By a quirk of the NBA master schedule, which was cast in print sometime last summer, the Utah Jazz met their first-round playoff foe - namely, the Golden State Warriors - to close out the regular season last night in the Salt Palace.
In their Playoff Preview, the Jazz beat the Warriors 111-95. But lest there be any jumping to conclusions that this meant anything, that the Jazz now have the Warriors cowering in a corner, consider that the Warriors left Mitch Richmond, their second-leading scorer, home in Oakland, ostensibly because of a bad back; that the Jazz left Karl Malone on the end of their bench in street clothes, nursing his ankle; and that the reserves on both teams ended up playing more minutes than the regulars.Both Steve Alford (17) and Eric Leckner (21) had career-high points.
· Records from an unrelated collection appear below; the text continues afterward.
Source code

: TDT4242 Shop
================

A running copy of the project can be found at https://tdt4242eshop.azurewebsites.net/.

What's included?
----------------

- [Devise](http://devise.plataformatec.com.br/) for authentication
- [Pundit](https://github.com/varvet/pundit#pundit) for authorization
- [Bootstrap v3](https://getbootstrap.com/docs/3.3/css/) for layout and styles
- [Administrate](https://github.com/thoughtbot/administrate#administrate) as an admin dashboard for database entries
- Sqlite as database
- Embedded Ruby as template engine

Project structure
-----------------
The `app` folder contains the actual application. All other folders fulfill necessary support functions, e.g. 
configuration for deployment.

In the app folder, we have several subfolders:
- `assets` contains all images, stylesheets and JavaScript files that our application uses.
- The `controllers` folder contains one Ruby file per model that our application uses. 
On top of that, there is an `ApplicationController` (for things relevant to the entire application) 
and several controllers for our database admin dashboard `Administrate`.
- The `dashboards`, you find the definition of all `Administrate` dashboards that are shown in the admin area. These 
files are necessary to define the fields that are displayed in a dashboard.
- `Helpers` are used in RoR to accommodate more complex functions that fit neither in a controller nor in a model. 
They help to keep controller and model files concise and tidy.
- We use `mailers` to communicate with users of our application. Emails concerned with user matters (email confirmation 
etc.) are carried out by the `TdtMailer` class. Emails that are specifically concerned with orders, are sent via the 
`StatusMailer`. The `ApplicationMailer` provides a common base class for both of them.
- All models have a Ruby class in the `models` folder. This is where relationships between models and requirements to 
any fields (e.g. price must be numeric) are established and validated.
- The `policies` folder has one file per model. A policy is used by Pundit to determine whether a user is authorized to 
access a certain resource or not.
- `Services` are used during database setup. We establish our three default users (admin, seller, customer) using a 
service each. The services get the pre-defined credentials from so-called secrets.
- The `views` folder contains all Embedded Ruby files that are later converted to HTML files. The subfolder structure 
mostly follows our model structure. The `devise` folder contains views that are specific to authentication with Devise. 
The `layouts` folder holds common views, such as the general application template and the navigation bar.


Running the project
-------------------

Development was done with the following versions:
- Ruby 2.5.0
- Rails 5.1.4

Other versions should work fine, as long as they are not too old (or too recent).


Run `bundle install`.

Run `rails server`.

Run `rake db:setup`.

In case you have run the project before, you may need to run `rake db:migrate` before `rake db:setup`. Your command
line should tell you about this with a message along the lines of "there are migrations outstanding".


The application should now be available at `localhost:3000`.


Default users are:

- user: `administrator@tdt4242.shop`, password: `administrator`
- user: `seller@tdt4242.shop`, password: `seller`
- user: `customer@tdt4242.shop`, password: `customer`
It was a night to not share any secrets.
Nothing could be cloudier than a Jazz-Warriors first-round best-of-five series, which will open next Thursday in the Salt Palace.
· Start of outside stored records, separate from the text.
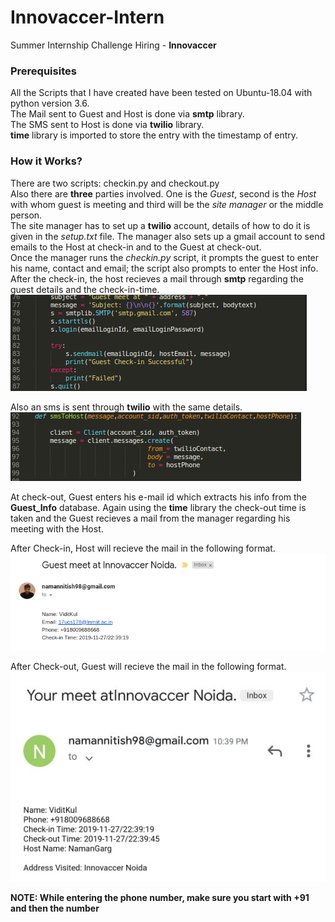 # Innovaccer-Intern
Summer Internship Challenge Hiring - **Innovaccer**

### Prerequisites
All the Scripts that I have created have been tested on Ubuntu-18.04 with python version 3.6.  
The Mail sent to Guest and Host is done via **smtp** library.  
The SMS sent to Host is done via **twilio** library.  
**time** library is imported to store the entry with the timestamp of entry.

### How it Works?
There are two scripts: checkin.py and checkout.py  
Also there are **three** parties involved. One is the *Guest*, second is the *Host* with whom guest is meeting and third will be the *site manager* or the middle person.      
The site manager has to set up a **twilio** account, details of how to do it is given in the *setup.txt* file. The manager also sets up a gmail account to send emails to the Host at check-in and to the Guest at check-out.  
Once the manager runs the *checkin.py* script, it prompts the guest to enter his name, contact and email; the script also prompts to enter the Host info.  
After the check-in, the host recieves a mail through **smtp** regarding the guest details and the check-in-time.  
![](https://github.com/Naman-Garg-06/Innovaccer-Intern/blob/master/Mail_to_Host.png)  

Also an sms is sent through **twilio** with the same details.  
![](https://github.com/Naman-Garg-06/Innovaccer-Intern/blob/master/SMS_to_Host.png)

At check-out, Guest enters his e-mail id which extracts his info from the **Guest_Info** database. Again using the **time** library the check-out time is taken and the Guest recieves a mail from the manager regarding his meeting with the Host.    

After Check-in, Host will recieve the mail in the following format.  
![](https://github.com/Naman-Garg-06/Innovaccer-Intern/blob/master/HostMail.png)  

After Check-out, Guest will recieve the mail in the following format.  
![](https://github.com/Naman-Garg-06/Innovaccer-Intern/blob/master/GuestMail.jpeg)   

**NOTE: While entering the phone number, make sure you start with +91 and then the number**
Like with last night's game, nobody's sayin' nothin'.
The truth is probably this: The Warriors are happy for this turn of events, and the Jazz aren't, because they'd have rather opened the playoffs against Denver or Houston, teams they match strength-for-strength with better.
But of course neither Jazz Coach Jerry Sloan nor Warriors Coach Don Nelson is about to say that publicly. Neither was about to say that after last night's game.
"I've been saying all along, although nobody seems to believe me, that it doesn't matter who we play," said Nelson.
"There's no great advantage in playing anybody over anybody else," said Sloan.
Still, the Warriors went into a pretty good nosedive to slide in as the No. 7 seed in the Western Conference bracketing - to match up against the No. 2 seed Jazz. With a win at home Friday night against Denver, and a win last night against the Jazz, Golden State could have probably garnered the No. 6 seeding, qualifying to meet Phoenix in the first round.
But Phoenix has been this year's kryptonite to the Warriors. The Suns have beaten them four out of six times, and in the last two games beat them by a total of 48 points, including a 30-point loss in Oakland.
Sooooo, the Warriors managed to eke out a 139-121 loss to Denver Friday in Oakland, thereby handing the higher seeding to the Nuggets.
Meanwhile, the Jazz were watching with interest, and, one might suspect, rooting for Denver to slide into the seventh seed spot. For one thing, the Jazz have beaten the Nuggets two of their last three games and, besides that, Denver isn't a team that has improved by 23 games from last year to this, which is the case with the Warriors.
Despite the fact that Nelson says, "It will take a near miracle for us to beat the Jazz," the Warriors are obviously that most dangerous of playoff species: an underdog with not much to lose and a load of momentum.
Beyond that, they provide a contrast for the Jazz that most teams do not. They're quick and fast and small, and shoot well from the outside. The Jazz play a power game. This is a serve-and-volley game versus baseline matchup.
Not that you'd have known it last night.
"I certainly hope this bears no resemblance to what next Thursday's game will be like," said Nelson.
"This was more like an exhibition game," said Sloan. "I don't think people like to see this kind of basketball." He included himself in that category. "The last three games we've been involved in, I haven't enjoyed at all," he said. Such are the problems when you sew up your division title, your 50-win goal, and your playoff seeding with a week of the regular season yet to play.
To make the night memorable, the Jazz elongated the halftime ceremonies, during which they retired former Coach Frank Layden's jersey, a symbolic No. 1. Layden returned the compliment, telling the sellout crowd, "You know what? No. 1 is You!"
He went on to exclaim that Utah's fans are the greatest fans in the NBA, which was met with the largest cheer of the night. After that, the Jazz and the Warriors played the second half, such as it was - not showing each other anything more than absolutely necessary and letting Alford and Leckner show off while the showing off was good. The intense, playoff-type stuff, they're saving for Thursday. Last night was just to make the regular season official. As Layden would have put it, they had to do it, it's a league rule.